I am relatively new to Stan and have some difficulties dealing with the following situation. I have a block covariance matrix where each block has a different size (sizes are known). I want to formulate the model in terms of Cholesky factors of the correlation matrix. In principle, I could declare the corresponding Cholesky factor and scale vector for each block manually in the parameters block, but there are in the order of 25 blocks and so this would be quite tedious. Furthermore, if new data become available in the future the number of blocks and their size will likely change and so I would prefer not to have to re-declare all variables again. If all blocks were the same size, then I could simply declare an array of matrices, but that’s not the case.

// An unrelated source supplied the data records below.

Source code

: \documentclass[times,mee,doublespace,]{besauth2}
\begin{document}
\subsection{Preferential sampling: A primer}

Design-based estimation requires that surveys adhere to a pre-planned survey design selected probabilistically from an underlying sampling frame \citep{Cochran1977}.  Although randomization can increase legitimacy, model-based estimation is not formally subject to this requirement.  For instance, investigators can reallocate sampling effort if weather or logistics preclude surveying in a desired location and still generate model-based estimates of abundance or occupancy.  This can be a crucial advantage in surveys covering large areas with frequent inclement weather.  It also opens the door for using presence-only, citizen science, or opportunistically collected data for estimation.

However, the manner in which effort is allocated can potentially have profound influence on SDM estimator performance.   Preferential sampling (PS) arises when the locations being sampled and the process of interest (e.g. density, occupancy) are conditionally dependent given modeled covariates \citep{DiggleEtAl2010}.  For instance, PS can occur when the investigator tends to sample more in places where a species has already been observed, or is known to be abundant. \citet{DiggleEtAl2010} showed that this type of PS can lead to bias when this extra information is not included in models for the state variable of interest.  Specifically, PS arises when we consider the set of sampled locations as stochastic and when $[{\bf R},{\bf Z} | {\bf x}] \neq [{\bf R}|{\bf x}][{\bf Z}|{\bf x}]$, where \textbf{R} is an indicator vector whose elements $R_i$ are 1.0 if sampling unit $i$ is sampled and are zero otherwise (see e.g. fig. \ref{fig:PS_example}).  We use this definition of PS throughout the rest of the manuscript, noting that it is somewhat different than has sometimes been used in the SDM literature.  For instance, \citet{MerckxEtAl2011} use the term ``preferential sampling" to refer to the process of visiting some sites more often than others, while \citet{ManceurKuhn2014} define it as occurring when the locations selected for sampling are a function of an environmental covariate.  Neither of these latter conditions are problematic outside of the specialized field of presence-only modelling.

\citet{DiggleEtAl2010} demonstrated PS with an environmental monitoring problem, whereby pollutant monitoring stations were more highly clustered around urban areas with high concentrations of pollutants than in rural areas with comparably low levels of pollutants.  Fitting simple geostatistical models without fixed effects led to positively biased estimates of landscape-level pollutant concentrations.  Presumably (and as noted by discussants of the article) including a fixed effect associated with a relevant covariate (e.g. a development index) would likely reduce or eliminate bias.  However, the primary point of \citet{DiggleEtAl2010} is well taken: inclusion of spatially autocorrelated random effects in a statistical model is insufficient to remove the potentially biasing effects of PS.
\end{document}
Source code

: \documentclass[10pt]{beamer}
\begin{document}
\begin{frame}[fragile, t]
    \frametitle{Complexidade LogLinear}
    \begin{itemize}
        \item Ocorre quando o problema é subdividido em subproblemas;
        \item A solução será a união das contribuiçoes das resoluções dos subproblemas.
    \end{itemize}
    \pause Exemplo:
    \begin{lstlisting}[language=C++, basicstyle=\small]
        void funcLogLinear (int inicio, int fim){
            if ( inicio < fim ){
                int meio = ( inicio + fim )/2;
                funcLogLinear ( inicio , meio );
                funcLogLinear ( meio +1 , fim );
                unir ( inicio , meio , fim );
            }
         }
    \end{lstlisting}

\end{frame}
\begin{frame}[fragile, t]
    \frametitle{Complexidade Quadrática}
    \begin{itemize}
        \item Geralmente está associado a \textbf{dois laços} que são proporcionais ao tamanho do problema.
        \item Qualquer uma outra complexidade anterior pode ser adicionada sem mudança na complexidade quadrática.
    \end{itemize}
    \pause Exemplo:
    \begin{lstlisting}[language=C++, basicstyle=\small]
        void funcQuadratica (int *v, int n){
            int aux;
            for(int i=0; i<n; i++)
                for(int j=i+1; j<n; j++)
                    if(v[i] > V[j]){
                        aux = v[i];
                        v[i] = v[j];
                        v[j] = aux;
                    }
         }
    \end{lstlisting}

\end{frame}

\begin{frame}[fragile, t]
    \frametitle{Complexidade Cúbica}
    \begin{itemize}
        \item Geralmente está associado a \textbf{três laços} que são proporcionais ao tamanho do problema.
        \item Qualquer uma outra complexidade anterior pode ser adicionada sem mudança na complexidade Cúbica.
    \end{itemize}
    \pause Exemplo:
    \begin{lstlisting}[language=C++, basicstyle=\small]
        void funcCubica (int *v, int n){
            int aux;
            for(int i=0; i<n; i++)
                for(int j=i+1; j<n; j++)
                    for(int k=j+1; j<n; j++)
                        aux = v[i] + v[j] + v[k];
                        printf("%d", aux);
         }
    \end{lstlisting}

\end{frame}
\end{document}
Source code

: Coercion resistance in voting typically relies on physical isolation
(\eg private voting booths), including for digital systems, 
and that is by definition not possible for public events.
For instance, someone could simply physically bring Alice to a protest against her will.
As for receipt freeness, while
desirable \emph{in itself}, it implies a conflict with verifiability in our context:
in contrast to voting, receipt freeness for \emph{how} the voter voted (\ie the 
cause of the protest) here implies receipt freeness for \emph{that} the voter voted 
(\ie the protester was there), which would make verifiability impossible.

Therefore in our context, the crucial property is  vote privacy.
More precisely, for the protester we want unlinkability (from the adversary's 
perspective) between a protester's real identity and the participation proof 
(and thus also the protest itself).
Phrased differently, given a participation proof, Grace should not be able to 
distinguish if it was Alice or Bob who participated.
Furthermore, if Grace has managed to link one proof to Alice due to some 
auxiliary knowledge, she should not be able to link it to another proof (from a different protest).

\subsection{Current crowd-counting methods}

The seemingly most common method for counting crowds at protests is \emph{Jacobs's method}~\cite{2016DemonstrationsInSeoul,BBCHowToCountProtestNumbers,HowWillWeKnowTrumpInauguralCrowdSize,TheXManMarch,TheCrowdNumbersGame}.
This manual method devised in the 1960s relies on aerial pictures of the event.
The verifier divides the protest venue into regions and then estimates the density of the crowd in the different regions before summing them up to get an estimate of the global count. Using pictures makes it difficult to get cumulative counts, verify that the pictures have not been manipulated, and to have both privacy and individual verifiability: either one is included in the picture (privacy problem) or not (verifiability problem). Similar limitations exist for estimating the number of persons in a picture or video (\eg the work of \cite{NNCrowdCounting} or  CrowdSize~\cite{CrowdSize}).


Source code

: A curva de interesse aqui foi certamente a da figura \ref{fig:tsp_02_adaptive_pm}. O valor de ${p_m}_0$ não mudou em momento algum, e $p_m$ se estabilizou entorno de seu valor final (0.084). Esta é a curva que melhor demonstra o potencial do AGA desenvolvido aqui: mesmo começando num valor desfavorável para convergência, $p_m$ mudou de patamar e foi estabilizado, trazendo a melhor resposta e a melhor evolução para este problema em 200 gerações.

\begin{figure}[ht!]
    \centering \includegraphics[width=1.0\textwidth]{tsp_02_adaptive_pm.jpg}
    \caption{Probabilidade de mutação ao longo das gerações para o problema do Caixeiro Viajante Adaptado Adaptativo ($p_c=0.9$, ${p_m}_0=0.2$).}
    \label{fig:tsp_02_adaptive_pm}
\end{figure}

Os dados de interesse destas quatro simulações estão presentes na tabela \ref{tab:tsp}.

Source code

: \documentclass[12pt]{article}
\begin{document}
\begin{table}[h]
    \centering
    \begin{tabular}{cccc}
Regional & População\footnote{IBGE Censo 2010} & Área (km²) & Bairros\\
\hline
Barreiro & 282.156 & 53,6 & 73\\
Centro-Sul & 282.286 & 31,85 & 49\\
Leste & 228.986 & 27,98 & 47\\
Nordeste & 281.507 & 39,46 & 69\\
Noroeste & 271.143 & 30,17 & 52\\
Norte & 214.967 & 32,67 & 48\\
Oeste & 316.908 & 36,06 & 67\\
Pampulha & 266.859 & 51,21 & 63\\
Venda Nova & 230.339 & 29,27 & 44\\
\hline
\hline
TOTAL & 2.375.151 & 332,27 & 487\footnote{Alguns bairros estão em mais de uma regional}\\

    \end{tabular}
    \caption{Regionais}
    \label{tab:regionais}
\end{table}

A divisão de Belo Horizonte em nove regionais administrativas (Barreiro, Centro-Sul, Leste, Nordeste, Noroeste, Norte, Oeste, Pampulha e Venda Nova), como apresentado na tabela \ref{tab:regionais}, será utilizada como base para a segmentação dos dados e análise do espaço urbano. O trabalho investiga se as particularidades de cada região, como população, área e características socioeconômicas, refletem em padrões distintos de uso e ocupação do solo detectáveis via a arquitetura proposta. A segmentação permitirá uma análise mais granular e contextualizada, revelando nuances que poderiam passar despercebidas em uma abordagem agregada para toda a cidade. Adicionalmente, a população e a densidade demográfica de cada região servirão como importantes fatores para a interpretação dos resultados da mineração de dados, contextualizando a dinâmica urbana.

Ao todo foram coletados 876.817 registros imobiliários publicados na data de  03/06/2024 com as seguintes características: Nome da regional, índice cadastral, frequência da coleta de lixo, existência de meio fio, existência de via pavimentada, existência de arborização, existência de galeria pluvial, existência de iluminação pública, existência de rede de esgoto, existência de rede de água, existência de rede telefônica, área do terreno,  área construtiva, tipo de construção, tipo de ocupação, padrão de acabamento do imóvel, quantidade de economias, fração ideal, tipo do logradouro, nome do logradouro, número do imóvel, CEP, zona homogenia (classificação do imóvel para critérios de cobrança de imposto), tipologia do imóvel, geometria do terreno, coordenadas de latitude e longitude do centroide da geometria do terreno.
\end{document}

Initially I thought of declaring a vector in the parameters block containing all the non-zero elements of the covariance matrix (for all blocks) and then place LKJ priors on the sub-matrices in the model block by means of a loop, something like the following:
parameters{
vector[npar] q; // npar is the total number of non-zero elements in the full covariance matrix
}
model {
for(i in 1:nblocks){
to_matrix(q[ks[i]:ke[i]],n[i],n[i]) ~ lkj_corr_cholesky(1);
// in the line above, 'ks' and 'ke' are vectors containing the first and last
// indices of the elements in 'q' corresponding to each block in the
// covariance matrix, whereas 'n' contains the number of rows (and columns) of each block. 'nblocks' is the number of blocks (~25).
}
}
Then, I would reassemble the full covariance matrix in the transformed parameters block. The code compiles ok but does not seem to work. So my question is, is there an elegant way to address this problem that does not involve declaring each sub-covariance matrix manually? Many thanks for any tips.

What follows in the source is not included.